Here’s where Google Earth can be your best friend. Navigate to your property and reservoir in Google Earth. Then take a digital photo of your contour map, and import it into Google Earth as an image overlay. Make it 50 percent transparent, and move and resize the image until it fits over your reservoir. Now you can use the polygon tool, trace over your contours, and let Google Earth calculate the areas for you! Make sure to get those areas in square feet or acres and not square miles.
An alternative way of doing this is to print out a map of your reservoir from Google Earth, then draw your survey points and contours right on that map. Then when you import the scanned or photographed, edited map, it will be a lot easier to overlay on your reservoir.
Make an elevation-storage table and draw an elevation-storage curve like the one below.

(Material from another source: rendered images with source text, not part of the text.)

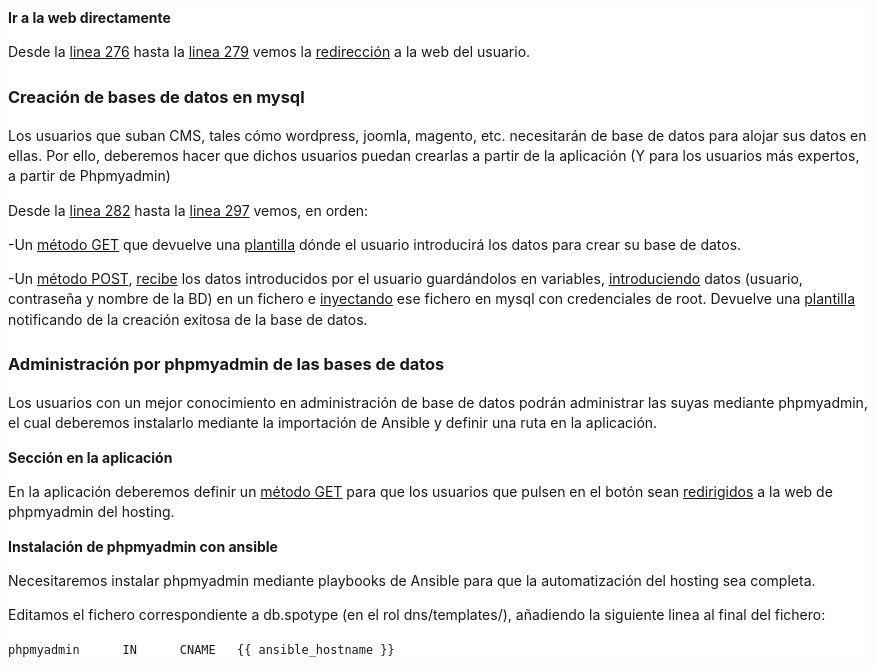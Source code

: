 __Ir a la web directamente__

Desde la [linea 276](https://github.com/aitor28ld/Proyecto/blob/master/ansible/roles/aplicacion/templates/aplicacion.py#L276) hasta la [linea 279](https://github.com/aitor28ld/Proyecto/blob/master/ansible/roles/aplicacion/templates/aplicacion.py#L279) vemos la [redirección](https://github.com/aitor28ld/Proyecto/blob/master/ansible/roles/aplicacion/templates/aplicacion.py#L279) a la web del usuario.

### Creación de bases de datos en mysql

Los usuarios que suban CMS, tales cómo wordpress, joomla, magento, etc. necesitarán de base de datos para alojar sus datos en ellas. Por ello, deberemos hacer que dichos usuarios puedan crearlas a partir de la aplicación (Y para los usuarios más expertos, a partir de Phpmyadmin)

Desde la [linea 282](https://github.com/aitor28ld/Proyecto/blob/master/ansible/roles/aplicacion/templates/aplicacion.py#L282) hasta la [linea 297](https://github.com/aitor28ld/Proyecto/blob/master/ansible/roles/aplicacion/templates/aplicacion.py#L297) vemos, en orden:

-Un [método GET](https://github.com/aitor28ld/Proyecto/blob/master/ansible/roles/aplicacion/templates/aplicacion.py#L282) que devuelve una [plantilla](https://github.com/aitor28ld/Proyecto/blob/master/ansible/roles/aplicacion/files/aplicacion/views/crear-mysql.tpl) dónde el usuario introducirá los datos para crear su base de datos.

-Un [método POST](https://github.com/aitor28ld/Proyecto/blob/master/ansible/roles/aplicacion/templates/aplicacion.py#L287), [recibe](https://github.com/aitor28ld/Proyecto/blob/master/ansible/roles/aplicacion/templates/aplicacion.py#L288) los datos introducidos por el usuario guardándolos en variables, [introduciendo](https://github.com/aitor28ld/Proyecto/blob/master/ansible/roles/aplicacion/templates/aplicacion.py#L292) datos (usuario, contraseña y nombre de la BD) en un fichero e [inyectando](https://github.com/aitor28ld/Proyecto/blob/master/ansible/roles/aplicacion/templates/aplicacion.py#L296) ese fichero en mysql con credenciales de root. Devuelve una [plantilla](https://github.com/aitor28ld/Proyecto/blob/master/ansible/roles/aplicacion/files/aplicacion/views/mysql.tpl) notificando de la creación exitosa de la base de datos.

### Administración por phpmyadmin de las bases de datos

Los usuarios con un mejor conocimiento en administración de base de datos podrán administrar las suyas mediante phpmyadmin, el cual deberemos instalarlo mediante la importación de Ansible y definir una ruta en la aplicación.

__Sección en la aplicación__

En la aplicación deberemos definir un [método GET](https://github.com/aitor28ld/Proyecto/blob/master/ansible/roles/aplicacion/templates/aplicacion.py#L300) para que los usuarios que pulsen en el botón sean [redirigidos](https://github.com/aitor28ld/Proyecto/blob/master/ansible/roles/aplicacion/templates/aplicacion.py#L302) a la web de phpmyadmin del hosting.

__Instalación de phpmyadmin con ansible__

Necesitaremos instalar phpmyadmin mediante playbooks de Ansible para que la automatización del hosting sea completa.

Editamos el fichero correspondiente a db.spotype (en el rol dns/templates/), añadiendo la siguiente linea al final del fichero:

	phpmyadmin      IN      CNAME   {{ ansible_hostname }}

Let’s look at an example. To get the reservoir volume, add the areas of two adjacent contours, say, the 90-foot contour and the 92-foot contour, divide by 2, then multiply by the elevation difference (in this case, 2 feet). If the 90-foot contour has an area of 6.1 acres, and the 92-foot contour has an area of 7.6 acres, the calculation is [(6.1 + 7.6) / 2] * 2 = 13.7 AF.
Here’s the great thing about simple methods: anyone can measure his own reservoir by reading up on it first (Google, Bing, or DuckDuckGo) and then taking some care (and good notes) to do the job well. If the topography is difficult, or the pond is too large for tapes, or you are just too busy doing the work you have to get done, then talk with an engineer and negotiate cost vs. quality and accuracy.